*** Opening Supplied material ***

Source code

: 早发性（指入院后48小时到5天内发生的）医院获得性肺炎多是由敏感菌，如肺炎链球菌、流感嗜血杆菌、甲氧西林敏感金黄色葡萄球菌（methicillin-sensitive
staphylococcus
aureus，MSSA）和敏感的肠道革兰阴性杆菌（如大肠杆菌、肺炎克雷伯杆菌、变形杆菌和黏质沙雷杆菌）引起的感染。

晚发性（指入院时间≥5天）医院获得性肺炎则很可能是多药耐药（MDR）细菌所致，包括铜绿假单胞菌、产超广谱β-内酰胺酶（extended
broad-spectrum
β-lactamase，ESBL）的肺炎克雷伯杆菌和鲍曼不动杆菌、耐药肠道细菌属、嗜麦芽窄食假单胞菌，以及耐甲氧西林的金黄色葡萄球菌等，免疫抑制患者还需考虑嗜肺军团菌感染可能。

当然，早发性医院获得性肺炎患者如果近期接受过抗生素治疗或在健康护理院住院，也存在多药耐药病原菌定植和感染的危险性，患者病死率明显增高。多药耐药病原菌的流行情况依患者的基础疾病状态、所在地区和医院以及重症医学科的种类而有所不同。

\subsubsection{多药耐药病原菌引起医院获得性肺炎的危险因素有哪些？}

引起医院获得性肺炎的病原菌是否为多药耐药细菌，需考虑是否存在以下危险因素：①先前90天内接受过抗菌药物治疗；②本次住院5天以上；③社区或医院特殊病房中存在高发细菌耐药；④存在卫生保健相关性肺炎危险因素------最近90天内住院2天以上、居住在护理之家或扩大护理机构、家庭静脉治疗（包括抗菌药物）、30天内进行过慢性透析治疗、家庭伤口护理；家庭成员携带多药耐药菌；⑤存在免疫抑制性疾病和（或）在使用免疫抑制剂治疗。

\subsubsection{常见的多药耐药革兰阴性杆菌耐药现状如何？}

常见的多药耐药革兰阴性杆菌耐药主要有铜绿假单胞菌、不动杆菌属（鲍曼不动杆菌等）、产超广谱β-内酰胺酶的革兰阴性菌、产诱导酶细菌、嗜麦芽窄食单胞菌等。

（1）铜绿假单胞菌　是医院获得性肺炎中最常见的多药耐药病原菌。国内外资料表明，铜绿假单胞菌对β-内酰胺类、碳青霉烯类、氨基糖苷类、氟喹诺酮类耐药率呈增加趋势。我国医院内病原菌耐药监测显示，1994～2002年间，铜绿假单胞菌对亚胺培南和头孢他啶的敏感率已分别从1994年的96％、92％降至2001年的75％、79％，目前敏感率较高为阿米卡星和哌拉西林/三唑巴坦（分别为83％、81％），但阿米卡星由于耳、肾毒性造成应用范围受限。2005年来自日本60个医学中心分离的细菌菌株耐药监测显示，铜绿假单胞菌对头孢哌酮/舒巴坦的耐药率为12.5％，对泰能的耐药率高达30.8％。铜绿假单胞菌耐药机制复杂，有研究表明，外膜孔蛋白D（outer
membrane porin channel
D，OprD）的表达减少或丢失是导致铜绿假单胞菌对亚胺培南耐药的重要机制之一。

*** Closing Supplied material ***

§ What is required
Find and copy every line in the entries above where the string "subsubsection" occurs.

§ Response box
\subsubsection{多药耐药病原菌引起医院获得性肺炎的危险因素有哪些？}
\subsubsection{常见的多药耐药革兰阴性杆菌耐药现状如何？}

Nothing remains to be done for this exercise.